Ang II has been involved in the pathogenesis of cardiovascular diseases, and matrix metalloproteinase-9 (MMP9) induced migration of human aortic smooth muscle cells (HASMCs) is the most common and basic pathological feature. Carbon monoxide (CO), a byproduct of heme breakdown by heme oxygenase, exerts antiinflammatory effects in various tissues and organ systems. In the present study, we aimed to investigate the effects and underlying mechanisms of carbon monoxide releasing molecule-2 (CORM-2) on Ang II-induced MMP-9 expression and cell migration of HASMCs. Ang II significantly up-regulated MMP-9 expression and cell migration of HASMCs, which was inhibited by transfection with siRNA of p47(phox), Nox2, Nox4, p65, angiotensin II type 1 receptor (AT1R) and pretreatment with the inhibitors of NADPH oxidase, ROS, and NF-kappa B. In addition, Ang II also induced NADPH oxidase/ROS generation and p47(phox) translocation from the cytosol to the membrane. Moreover, Ang II-induced oxidative stress and MMP-9-dependent cell migration were inhibited by pretreatment with CORM-2. Finally, we observed that Ang II induced IL-6 release in HASMCs via AT1R, but not AT2R, which could further caused MMP-9 secretion and cell migration.
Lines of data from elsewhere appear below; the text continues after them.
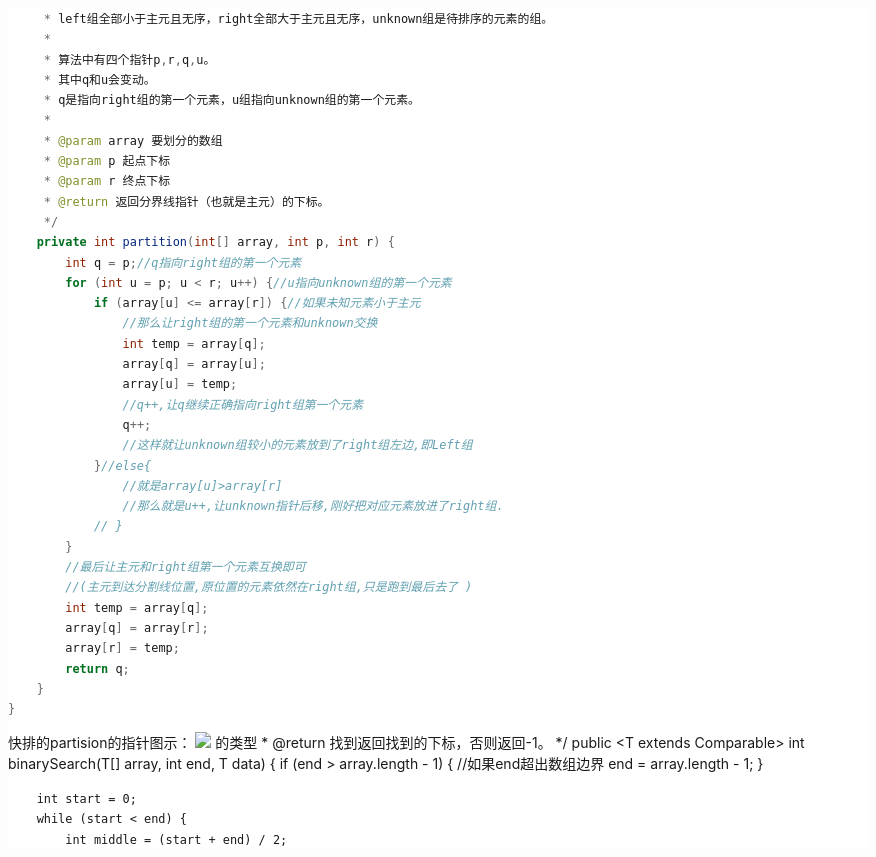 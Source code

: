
 ``` java
     * left组全部小于主元且无序，right全部大于主元且无序，unknown组是待排序的元素的组。
     *
     * 算法中有四个指针p,r,q,u。
     * 其中q和u会变动。
     * q是指向right组的第一个元素，u组指向unknown组的第一个元素。
     *
     * @param array 要划分的数组
     * @param p 起点下标
     * @param r 终点下标
     * @return 返回分界线指针（也就是主元）的下标。
     */
    private int partition(int[] array, int p, int r) {
        int q = p;//q指向right组的第一个元素
        for (int u = p; u < r; u++) {//u指向unknown组的第一个元素
            if (array[u] <= array[r]) {//如果未知元素小于主元
                //那么让right组的第一个元素和unknown交换
                int temp = array[q];
                array[q] = array[u];
                array[u] = temp;
                //q++,让q继续正确指向right组第一个元素
                q++;
                //这样就让unknown组较小的元素放到了right组左边,即Left组
            }//else{
                //就是array[u]>array[r]
                //那么就是u++,让unknown指针后移,刚好把对应元素放进了right组.
            // }
        }
        //最后让主元和right组第一个元素互换即可
        //(主元到达分割线位置,原位置的元素依然在right组,只是跑到最后去了 )
        int temp = array[q];
        array[q] = array[r];
        array[r] = temp;
        return q;
    }
}
```
快排的partision的指针图示：
![](https://upload-images.jianshu.io/upload_images/7177220-4bb073f1082d2330.png?imageMogr2/auto-orient/strip%7CimageView2/2/w/1240)
的类型
     * @return 找到返回找到的下标，否则返回-1。
     */
    public <T extends Comparable<T>> int binarySearch(T[] array, int end, T data) {
        if (end > array.length - 1) {
            //如果end超出数组边界
            end = array.length - 1;
        }

        int start = 0;
        while (start < end) {
            int middle = (start + end) / 2;
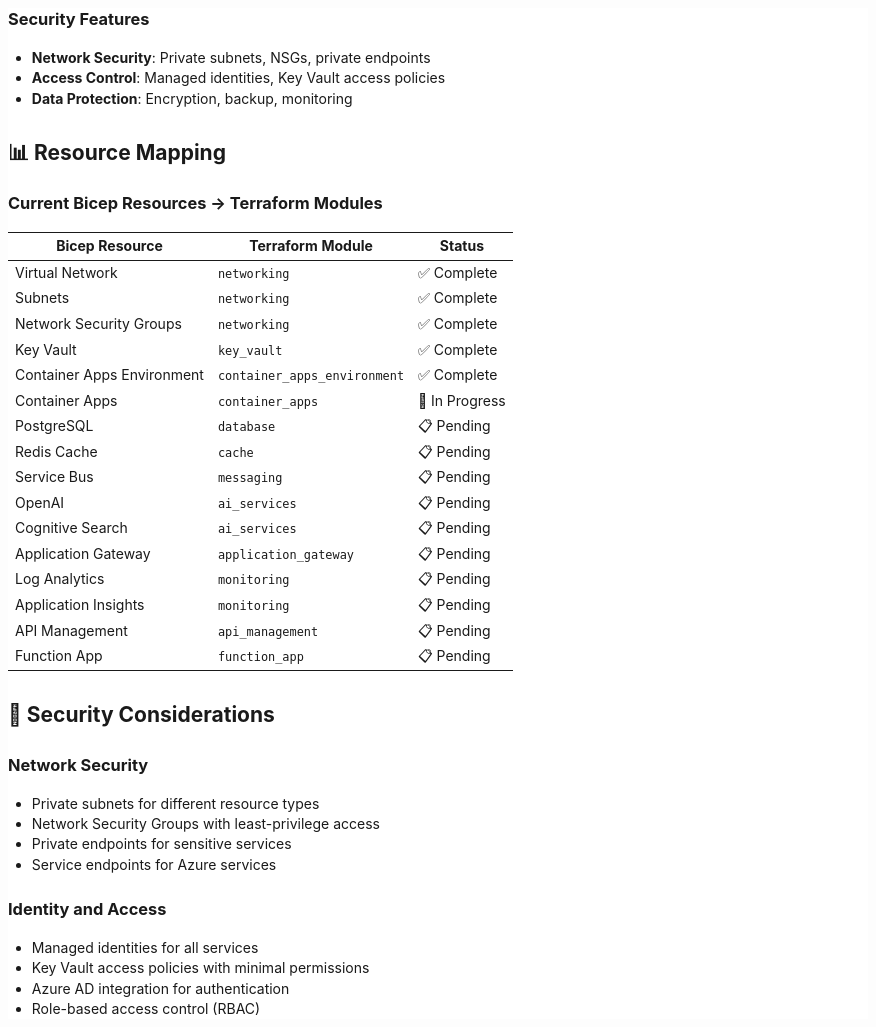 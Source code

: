 ### **Security Features**
- **Network Security**: Private subnets, NSGs, private endpoints
- **Access Control**: Managed identities, Key Vault access policies
- **Data Protection**: Encryption, backup, monitoring

## 📊 **Resource Mapping**

### **Current Bicep Resources → Terraform Modules**

| Bicep Resource | Terraform Module | Status |
|----------------|------------------|---------|
| Virtual Network | `networking` | ✅ Complete |
| Subnets | `networking` | ✅ Complete |
| Network Security Groups | `networking` | ✅ Complete |
| Key Vault | `key_vault` | ✅ Complete |
| Container Apps Environment | `container_apps_environment` | ✅ Complete |
| Container Apps | `container_apps` | 🔄 In Progress |
| PostgreSQL | `database` | 📋 Pending |
| Redis Cache | `cache` | 📋 Pending |
| Service Bus | `messaging` | 📋 Pending |
| OpenAI | `ai_services` | 📋 Pending |
| Cognitive Search | `ai_services` | 📋 Pending |
| Application Gateway | `application_gateway` | 📋 Pending |
| Log Analytics | `monitoring` | 📋 Pending |
| Application Insights | `monitoring` | 📋 Pending |
| API Management | `api_management` | 📋 Pending |
| Function App | `function_app` | 📋 Pending |

## 🔐 **Security Considerations**

### **Network Security**
- Private subnets for different resource types
- Network Security Groups with least-privilege access
- Private endpoints for sensitive services
- Service endpoints for Azure services

### **Identity and Access**
- Managed identities for all services
- Key Vault access policies with minimal permissions
- Azure AD integration for authentication
- Role-based access control (RBAC)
Pretreatment with CORM-2 reduced Ang II-induced IL-6 release. In conclusion, CORM-2 inhibits Ang II-induced HASMCs migration through inactivation of suppression of NADPH oxidase/ROS generation, NF-kappa B inactivation and IL6/MMP-9 expression. Thus, application of CO, especially CORM-2, is a potential countermeasure to reverse the pathological changes of various cardiovascular diseases. Further effects aimed at identifying novel antioxidant and anti-inflammatory substances protective for heart and blood vessels that targeting CO and establishment of well-designed in vivo models properly evaluating the efficacy of these agents are needed.